(Items from a dataset)
============================================================
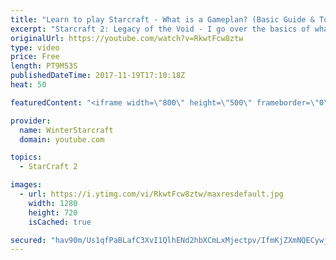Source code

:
 ```yaml
---
title: "Learn to play Starcraft - What is a Gameplan? (Basic Guide & Tutorial)"
excerpt: "Starcraft 2: Legacy of the Void - I go over the basics of what a gameplan in starcraft 2 is and how to put one together.  Note this is not a guide on WHAT gameplan you should be using as each race!"
originalUrl: https://youtube.com/watch?v=RkwtFcw8ztw
type: video
price: Free
length: PT9M53S
publishedDateTime: 2017-11-19T17:10:18Z
heat: 50

featuredContent: "<iframe width=\"800\" height=\"500\" frameborder=\"0\" src=\"https://www.youtube.com/embed/RkwtFcw8ztw\" allow=\"accelerometer; autoplay; encrypted-media; gyroscope; picture-in-picture\" allowfullscreen></iframe>"

provider:
  name: WinterStarcraft
  domain: youtube.com

topics:
  - StarCraft 2

images:
  - url: https://i.ytimg.com/vi/RkwtFcw8ztw/maxresdefault.jpg
    width: 1280
    height: 720
    isCached: true

secured: "hav90m/Us1qfPaBLafC3XvI1QlhENd2hbXCmLxMjectpv/IfmKjZXmNQECywjMgBkzbH1rjMdg/mJ/MIHA6mK8ZKlFvy+CmSLB0PpSDT9G1oqiYz0+zYn5+sCx+3hWsb2A68rczYM7a+fL8QgHANajFlY9pvm2LlglmdqTJEgVzZfiCG7SDql5UmxGTF+/O36TA4F8dX/GFgwR649yGqKbZiHTegaDAJA4pUwnAU4RzldGdgi0cvZKat9bt/YySqPAr5PE8RnHT25AUWBLDCN2mD6VMXcnw+PKYNyXK2bUCg5Bycd7qqRns2V4CHfwt//335D2Smp1IMGFsNs8WAFubhiX7ToLHF91A2LQTgtgw19AhDoZxgCjdXBp9uQGJ9PgWhruXKMOvKbtiGYrjfAo812bwxKUaTweOGCaMY8m8=;L9iTlyS0r+KcPrQnp4/lBA=="
---
```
============================================================
- [Task statement]:
Print the entries again exactly as they appear above. Do not print the pictures.

- [Result for this exercise]:
Source code

:
 ```yaml
---
title: "Learn to play Starcraft - What is a Gameplan? (Basic Guide & Tutorial)"
excerpt: "Starcraft 2: Legacy of the Void - I go over the basics of what a gameplan in starcraft 2 is and how to put one together.  Note this is not a guide on WHAT gameplan you should be using as each race!"
originalUrl: https://youtube.com/watch?v=RkwtFcw8ztw
type: video
price: Free
length: PT9M53S
publishedDateTime: 2017-11-19T17:10:18Z
heat: 50

featuredContent: "<iframe width=\"800\" height=\"500\" frameborder=\"0\" src=\"https://www.youtube.com/embed/RkwtFcw8ztw\" allow=\"accelerometer; autoplay; encrypted-media; gyroscope; picture-in-picture\" allowfullscreen></iframe>"

provider:
  name: WinterStarcraft
  domain: youtube.com

topics:
  - StarCraft 2

images:
  - url: https://i.ytimg.com/vi/RkwtFcw8ztw/maxresdefault.jpg
    width: 1280
    height: 720
    isCached: true

secured: "hav90m/Us1qfPaBLafC3XvI1QlhENd2hbXCmLxMjectpv/IfmKjZXmNQECywjMgBkzbH1rjMdg/mJ/MIHA6mK8ZKlFvy+CmSLB0PpSDT9G1oqiYz0+zYn5+sCx+3hWsb2A68rczYM7a+fL8QgHANajFlY9pvm2LlglmdqTJEgVzZfiCG7SDql5UmxGTF+/O36TA4F8dX/GFgwR649yGqKbZiHTegaDAJA4pUwnAU4RzldGdgi0cvZKat9bt/YySqPAr5PE8RnHT25AUWBLDCN2mD6VMXcnw+PKYNyXK2bUCg5Bycd7qqRns2V4CHfwt//335D2Smp1IMGFsNs8WAFubhiX7ToLHF91A2LQTgtgw19AhDoZxgCjdXBp9uQGJ9PgWhruXKMOvKbtiGYrjfAo812bwxKUaTweOGCaMY8m8=;L9iTlyS0r+KcPrQnp4/lBA=="
---
```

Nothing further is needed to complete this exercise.